Spend Analysis as a Product
Spendata delivers a product, not a service. Spendata's tools are designed for quick and effective construction and modification of spend analysis cubes, so that analysts can build and use them efficiently. With our tools, useful results from raw data are minutes away, and refinement of those results can occur over time, as required. Reactive models can be constructed inside Spendata without resorting to spreadsheets or other tools, allowing for dynamic modeling that is responsive to filtering and user input.
Because Spendata is an analysis product, like a spreadsheet, not a collection of static filterable reports as is customary with many spend analysis offerings, basic questions about “can it display this by that?” or “can it do [some other analysis]?” miss the point: of course it can. We provide guidance on quickly building the essential analyses underlying spend analysis and savings, but the sky is the limit on what can be done with Spendata.
A typical Spendata customer builds many analysis cubes, some one-off, some retained over time. Among these are a classic AP spend cube, along with variants of that AP cube that are necessary to satisfy the needs of individual business units. Spendata's unique inheritance capability makes maintenance and refresh of all of these related cubes centralized and easy.
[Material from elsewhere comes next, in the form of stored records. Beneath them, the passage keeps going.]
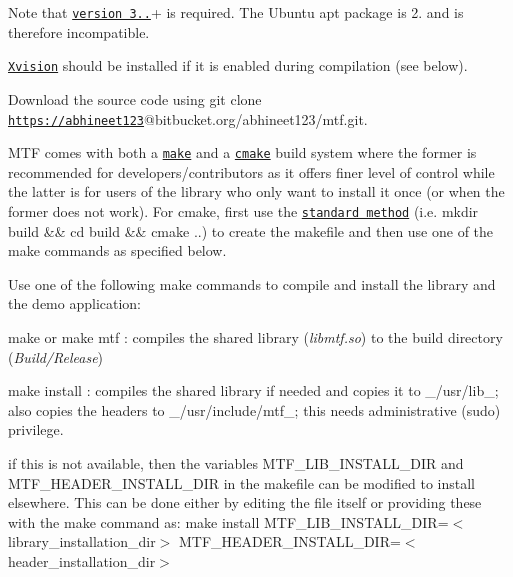 \begin{DoxyItemize}
\begin{DoxyItemize}
\begin{DoxyItemize}
\item Note that \href{http://gforge.inria.fr/frs/download.php/latestfile/475/visp-3.0.0.zip}{\tt version 3..}+ is required. The Ubuntu apt package is 2. and is therefore incompatible.
\end{DoxyItemize}
\item \href{https://bitbucket.org/abhineet123/xvision2}{\tt Xvision} should be installed if it is enabled during compilation (see below).
\end{DoxyItemize}
\item Download the source code using {\ttfamily git clone \href{https://abhineet123}{\tt https\-://abhineet123}@bitbucket.\-org/abhineet123/mtf.git}.
\item M\-T\-F comes with both a \href{https://www.gnu.org/software/make/}{\tt make} and a \href{https://cmake.org/}{\tt cmake} build system where the former is recommended for developers/contributors as it offers finer level of control while the latter is for users of the library who only want to install it once (or when the former does not work). For cmake, first use the \href{https://cmake.org/runningcmake/}{\tt standard method} (i.\-e. {\ttfamily mkdir build \&\& cd build \&\& cmake ..}) to create the makefile and then use one of the make commands as specified below.
\item Use one of the following make commands to compile and install the library and the demo application\-:
\begin{DoxyItemize}
\item {\ttfamily make} or {\ttfamily make mtf} \-: compiles the shared library ({\itshape libmtf.\-so}) to the build directory ({\itshape Build/\-Release})
\item {\ttfamily make install} \-: compiles the shared library if needed and copies it to \-\_\-/usr/lib\-\_\-; also copies the headers to \-\_\-/usr/include/mtf\-\_\-; this needs administrative (sudo) privilege.
\begin{DoxyItemize}
\item if this is not available, then the variables {\ttfamily M\-T\-F\-\_\-\-L\-I\-B\-\_\-\-I\-N\-S\-T\-A\-L\-L\-\_\-\-D\-I\-R} and {\ttfamily M\-T\-F\-\_\-\-H\-E\-A\-D\-E\-R\-\_\-\-I\-N\-S\-T\-A\-L\-L\-\_\-\-D\-I\-R} in the makefile can be modified to install elsewhere. This can be done either by editing the file itself or providing these with the make command as\-: {\ttfamily make install M\-T\-F\-\_\-\-L\-I\-B\-\_\-\-I\-N\-S\-T\-A\-L\-L\-\_\-\-D\-I\-R=$<$library\-\_\-installation\-\_\-dir$>$ M\-T\-F\-\_\-\-H\-E\-A\-D\-E\-R\-\_\-\-I\-N\-S\-T\-A\-L\-L\-\_\-\-D\-I\-R=$<$header\-\_\-installation\-\_\-dir$>$}

\end{DoxyItemize}
\end{DoxyItemize}
\end{DoxyItemize}
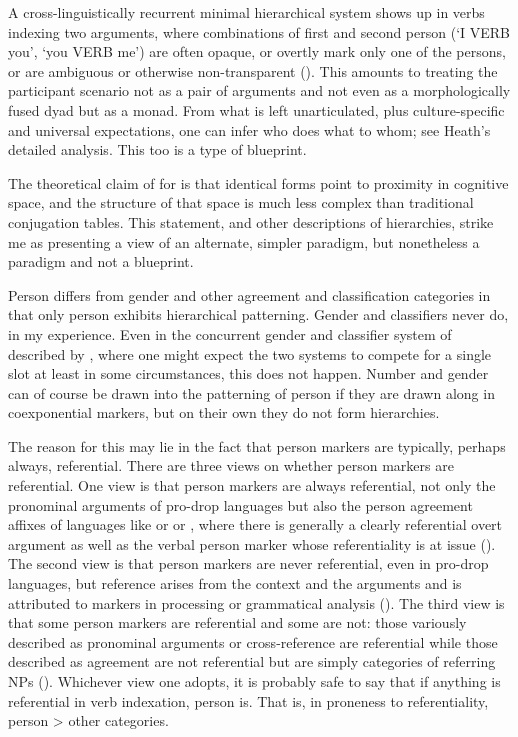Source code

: \documentclass[output=collectionpaper]{langsci/langscibook}
\begin{document}
A cross-linguistically recurrent minimal hierarchical system shows up in verbs indexing two arguments, where combinations of first and second person (`I VERB you', `you VERB me') are often opaque, or overtly mark only one of the persons, or are ambiguous or otherwise non-transparent (\citealt{Heath1991,Heath1998}). This amounts to treating the participant scenario not as a pair of arguments and not even as a morphologically fused dyad but as a monad. From what is left unarticulated, plus culture-specific and universal expectations, one can infer who does what to whom; see Heath's detailed analysis. This too is a type of blueprint.

The theoretical claim of \citet[376]{Kibrik2003} for  is that identical forms point to proximity in cognitive space, and the structure of that space is much less complex than traditional conjugation tables. This statement, and other descriptions of hierarchies, strike me as presenting a view of an alternate, simpler paradigm, but nonetheless a paradigm and not a blueprint.

Person differs from gender and other agreement and classification categories in that only person exhibits hierarchical patterning. Gender and classifiers never do, in my experience. Even in the concurrent gender and classifier system of  described by \citet{Corbett2016}, where one might expect the two systems to compete for a single slot at least in some circumstances, this does not happen. Number and gender can of course be drawn into the patterning of person if they are drawn along in coexponential markers, but on their own they do not form hierarchies.

The reason for this may lie in the fact that person markers are typically, perhaps always, referential. There are three views on whether person markers are referential. One view is that person markers are always referential, not only the pronominal arguments of pro-drop languages but also the person agreement affixes of languages like  or  or , where there is generally a clearly referential overt argument as well as the verbal person marker whose referentiality is at issue (\citealt{Kibrik2011}). The second view is that person markers are never referential, even in pro-drop languages, but reference arises from the context and the arguments and is attributed to markers in processing or grammatical analysis (\citealt{Evans1999,Evans2003}). The third view is that some person markers are referential and some are not: those variously described as pronominal arguments or cross-reference are referential while those described as agreement are not referential but are simply categories of referring NPs (\citealt{Hengeveld2012}). Whichever view one adopts, it is probably safe to say that if anything is referential in verb indexation, person is. That is, in proneness to referentiality, person > other categories.
\end{document}
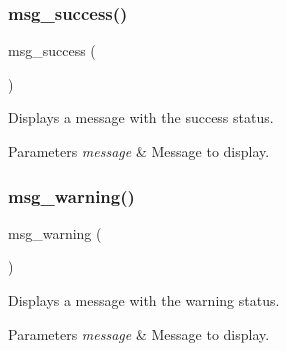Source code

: \subsubsection{\texorpdfstring{msg\+\_\+success()}{msg\_success()}}
{\footnotesize\ttfamily msg\+\_\+success (\begin{DoxyParamCaption}\item[{message}]{ }\end{DoxyParamCaption})}



Displays a message with the \textquotesingle{}success\textquotesingle{} status. 


\begin{DoxyParams}{Parameters}
{\em message} & Message to display. \\
\hline
\end{DoxyParams}
\mbox{\label{group__message_gae7ed668c9e2b1cf86059082cc6e28024}} 
\subsubsection{\texorpdfstring{msg\+\_\+warning()}{msg\_warning()}}
{\footnotesize\ttfamily msg\+\_\+warning (\begin{DoxyParamCaption}\item[{message}]{ }\end{DoxyParamCaption})}



Displays a message with the \textquotesingle{}warning\textquotesingle{} status. 


\begin{DoxyParams}{Parameters}
{\em message} & Message to display. \\
\hline
\end{DoxyParams}
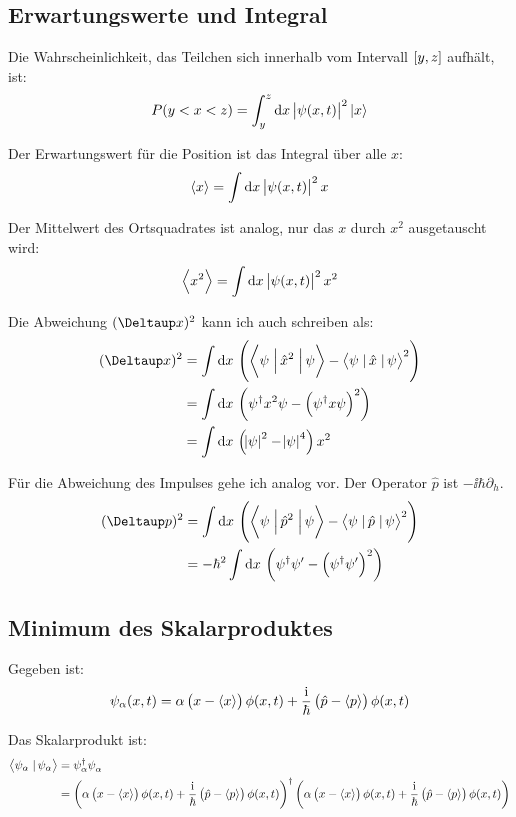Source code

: \subsection{Erwartungswerte und Integral}

Die Wahrscheinlichkeit, das Teilchen sich innerhalb vom Intervall $\intcc{y,
z}$ aufhält, ist:
\[
	P(y < x < z) = \int_y^z \dif x \, \abs{\psi(x, t)}^2 \ket x
\]

Der Erwartungswert für die Position ist das Integral über alle $x$:
\[
	\bracket x = \int\dif x \, \abs{\psi(x, t)}^2 x
\]

Der Mittelwert des Ortsquadrates ist analog, nur das $x$ durch $x^2$
ausgetauscht wird:
\[
	\bracket{x^2} = \int\dif x \, \abs{\psi(x, t)}^2 x^2
\]

Die Abweichung $(\Deltaup x)^2$ kann ich auch schreiben als:
\cite{wikipedia-quantum_operators}
\begin{align*}
	(\Deltaup x)^2
	&= \int \dif x \, \del{\braproket{\psi}{\hat x^2}{\psi} - \braproket{\psi}{\hat x}{\psi}^2} \\
	&= \int \dif x \, \del{\psi^\dagger x^2 \psi - \del{\psi^\dagger x \psi}^2} \\
	&= \int \dif x \, \del{\abs{\psi}^2 - \abs\psi^4} x^2
\end{align*}

Für die Abweichung des Impulses gehe ich analog vor. Der Operator $\hat p$ ist
$- \ii \hbar \partial_h$.
\begin{align*}
	(\Deltaup p)^2
	&= \int \dif x \, \del{\braproket{\psi}{\hat p^2}{\psi} - \braproket{\psi}{\hat p}{\psi}^2} \\
	&= - \hbar^2 \int \dif x \, \del{\psi^\dagger \psi' - \del{\psi^\dagger \psi'}^2} \\
\end{align*}

\fehlt

\subsection{Minimum des Skalarproduktes}

Gegeben ist:
\[
	\psi_\alpha(x, t) = \alpha \del{x - \bracket x} \phi(x, t) + \frac\ii\hbar \del{\hat p - \bracket p} \phi(x, t)
\]

Das Skalarprodukt ist:
\begin{align*}
	\braket{\psi_\alpha}{\psi_\alpha}
	&= \psi_\alpha^\dagger \psi_\alpha^{} \\
	&= \del{\alpha \del{x - \bracket x} \phi(x, t) + \frac\ii\hbar \del{\hat p - \bracket p} \phi(x, t)}^\dagger \del{\alpha \del{x - \bracket x} \phi(x, t) + \frac\ii\hbar \del{\hat p - \bracket p} \phi(x, t)} \\
\end{align*}

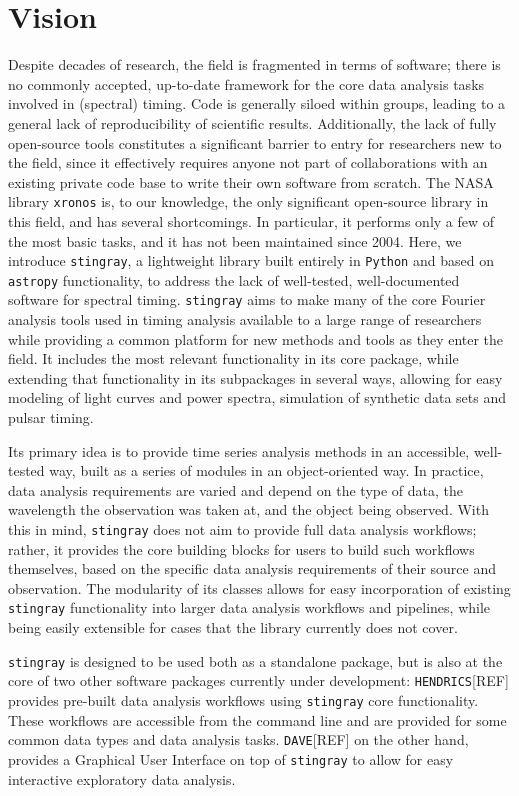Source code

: \documentclass[12pt]{emulateapj}
\newcommand{\stingray}{\texttt{stingray}\xspace}
\newcommand{\python}{\texttt{Python}\xspace}
\newcommand{\astropy}{\texttt{astropy}\xspace}
\newcommand{\hendrics}{\texttt{HENDRICS}\xspace}
\newcommand{\dave}{\texttt{DAVE}\xspace}
\begin{document}
\section{Vision}

Despite decades of research, the field is fragmented in terms of software; there is no commonly accepted, up-to-date framework for the core data analysis tasks involved in (spectral) timing. Code is generally siloed within groups, leading to a general lack of reproducibility of scientific results. Additionally, the lack of fully open-source tools constitutes a significant barrier to entry for researchers new to the field, since it effectively requires anyone not part of collaborations with an existing private code base to write their own software from scratch. 
The NASA library \texttt{xronos} is, to our knowledge, the only significant open-source library in this field, and has several shortcomings. 
In particular, it performs only a few of the most basic tasks, and it has not been maintained since 2004. 
Here, we introduce \stingray, a lightweight library built entirely in \python and based on \astropy functionality, to address the lack of well-tested, well-documented software for spectral timing. 
\stingray aims to make many of the core Fourier analysis tools used in timing analysis available to a large range of researchers while providing a common platform for new methods and tools as they enter the field. 
It includes the most relevant functionality in its core package, while extending that functionality in its subpackages in several ways, allowing for easy modeling of light curves and power spectra, simulation of synthetic data sets and pulsar timing. 

Its primary idea is to provide time series analysis methods in an accessible, well-tested way, built as a series of modules in an object-oriented way. In practice, data 
analysis requirements are varied and depend on the type of data, the wavelength the observation was taken at, and the object being observed. With this in mind, 
\stingray does not aim to provide full data analysis workflows; rather, it provides the core building blocks for users to build such workflows themselves, based on the specific data analysis requirements of their source and observation. 
The modularity of its classes allows for easy incorporation of existing \stingray functionality into larger data analysis workflows and pipelines, while being easily extensible for cases that the library currently does not cover. 

\stingray is designed to be used both as a standalone package, but is also at the core of two other software packages currently under development: \hendrics [REF] provides pre-built data analysis workflows using \stingray core functionality. These workflows are accessible from the command line and are provided for some common data types and data analysis tasks. \dave [REF] on the other hand, provides a Graphical User Interface on top of \stingray to allow for easy interactive exploratory data analysis.
 
\end{document}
Spendata's services are designed to allow customers to be independent and able to build analysis models on their own. To that end, our "work alongside training" system not only generates useful work from time zero, but also allows for cost-effective use of the training resource — engaging when necessary, disengaging when concepts are mastered.
Spend Cubes, Schemas, and Truths
There are fundamental mischaracterizations about spend analysis that are commonly repeated by both vendors and pundits, and these (very old) ideas seriously impede savings velocity.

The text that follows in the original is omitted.